Emsal Mahkeme Kararı İstanbul Bölge Adliye Mahkemesi 8. Hukuk Dairesi 2017/674 E. 2018/399 K. 12.04.2018 T.

Görüntülediğiniz mahkeme kararı kesinleşmiş bir karardır.

T.C.
BÖLGE ADLİYE MAHKEMESİ
8. HUKUK DAİRESİ
T Ü R K M İ L L E T İ A D I N A
İ S T İ N A F MAHKEMESİ K A R A R I
DOSYA NO : 2017/674
KARAR NO : 2018/399
İNCELENEN KARARIN
MAHKEMESİ : … 15. ASLİYE TİCARET MAHKEMESİ
TARİHİ : 17/01/2017
NUMARASI : 2014/1410 E., 2017/34 K.
DAVANIN KONUSU : Tazminat (Ölüm Ve Cismani Zarar Sebebiyle Açılan Tazminat)

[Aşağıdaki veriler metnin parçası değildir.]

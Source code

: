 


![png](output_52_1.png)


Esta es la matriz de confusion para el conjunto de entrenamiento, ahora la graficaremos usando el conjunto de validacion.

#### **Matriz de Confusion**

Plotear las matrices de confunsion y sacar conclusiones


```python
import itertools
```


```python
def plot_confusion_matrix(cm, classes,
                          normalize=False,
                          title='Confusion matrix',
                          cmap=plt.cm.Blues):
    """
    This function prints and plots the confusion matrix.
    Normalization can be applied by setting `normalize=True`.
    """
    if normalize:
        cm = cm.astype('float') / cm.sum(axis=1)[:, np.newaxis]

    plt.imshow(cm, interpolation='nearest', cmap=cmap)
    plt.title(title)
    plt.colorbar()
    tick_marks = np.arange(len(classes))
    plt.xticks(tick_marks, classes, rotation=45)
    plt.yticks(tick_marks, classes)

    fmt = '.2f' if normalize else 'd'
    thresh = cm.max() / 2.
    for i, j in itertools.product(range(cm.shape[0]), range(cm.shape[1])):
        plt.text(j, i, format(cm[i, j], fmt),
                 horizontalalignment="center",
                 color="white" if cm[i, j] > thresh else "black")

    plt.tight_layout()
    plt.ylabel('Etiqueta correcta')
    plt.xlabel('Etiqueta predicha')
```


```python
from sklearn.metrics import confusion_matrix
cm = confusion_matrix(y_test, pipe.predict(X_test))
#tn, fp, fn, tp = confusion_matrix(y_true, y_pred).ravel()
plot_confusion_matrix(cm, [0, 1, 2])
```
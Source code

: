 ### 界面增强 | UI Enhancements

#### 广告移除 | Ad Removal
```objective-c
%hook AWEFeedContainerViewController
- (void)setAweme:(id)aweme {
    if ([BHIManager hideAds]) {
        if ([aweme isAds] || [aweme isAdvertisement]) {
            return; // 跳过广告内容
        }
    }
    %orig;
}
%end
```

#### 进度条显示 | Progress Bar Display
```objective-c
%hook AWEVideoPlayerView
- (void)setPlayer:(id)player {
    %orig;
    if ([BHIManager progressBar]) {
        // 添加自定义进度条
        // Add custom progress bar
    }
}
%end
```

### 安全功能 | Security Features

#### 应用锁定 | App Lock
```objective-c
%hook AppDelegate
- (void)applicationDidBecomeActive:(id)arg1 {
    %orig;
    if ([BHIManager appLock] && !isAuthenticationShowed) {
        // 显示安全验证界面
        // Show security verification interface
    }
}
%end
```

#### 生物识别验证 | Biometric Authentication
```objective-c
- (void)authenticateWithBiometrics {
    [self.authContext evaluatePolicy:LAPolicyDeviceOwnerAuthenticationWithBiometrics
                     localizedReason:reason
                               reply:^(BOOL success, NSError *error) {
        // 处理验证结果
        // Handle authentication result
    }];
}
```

İSTİNAF KARAR TARİHİ: 12/04/2018
Yukarıda yazılı ilk derece mahkemesi kararına karşı, istinaf yasa yoluna başvurulması üzerine yapılan inceleme sonucunda;
GEREĞİ DÜŞÜNÜLDÜ:
Davacı vekili dava dilekçesi ile; davacılardan ..’nin Eşi, diğer davacılar …,…’nin babası …’ın, 29/09/2013 tarihinde kullanmakta olduğu motosikletle seyir halindeyken karşı yönden gelmekte olan ve plakası belirlenemeyen beyaz renkli tırın lastiklerinin altından fırlayan taşın önce … plakalı araca çarpması, buradan sekerek davacıların desteğinin göğsüne çarpması şeklinde meydana gelen kaza sonucu vefat ettiğini, plakası tespit edilemeyen araç nedeniyle …’na yapılan başvuru üzerine bir miktar ödeme yapıldığını, ancak yapılan ödemenin davacıların zararını karşılamadığını belirterek, fazlaya ilişkin hakları saklı kalmak kaydıyla, şimdilik her bir davacı için ayrı ayrı 1.000,00-TL destekten yoksun kalma tazminatının davalı … Hesabından tahsiline karar verilmesini talep etmiş, 10/08/2016 tarihli ıslah dilekçesi ile tazminat talebini davacı … için 95.394,33-TL, davacı … için 24.510,43-TL, davacı … için 18.518,32-TL, davacı … için 21.788,92-TL olmak üzere toplam 164.212,00-TL’ye yükseltmiştir.
Davalı vekili cevap dilekçesi ile; davacı yana ödeme yapıldığını ve davacı yanın başkaca hak ve alacağı kalmadığını belirterek …nı kesin ve dönüşümsüz olarak ibra ettiğini, açılan davanın kötü niyetli olduğunu, dava konusu trafik kazasında davacıların murisinin %100 kusurlu olduğunu ve tüm bu nedenlerle davanın reddine karar verilmesini talep etmiştir.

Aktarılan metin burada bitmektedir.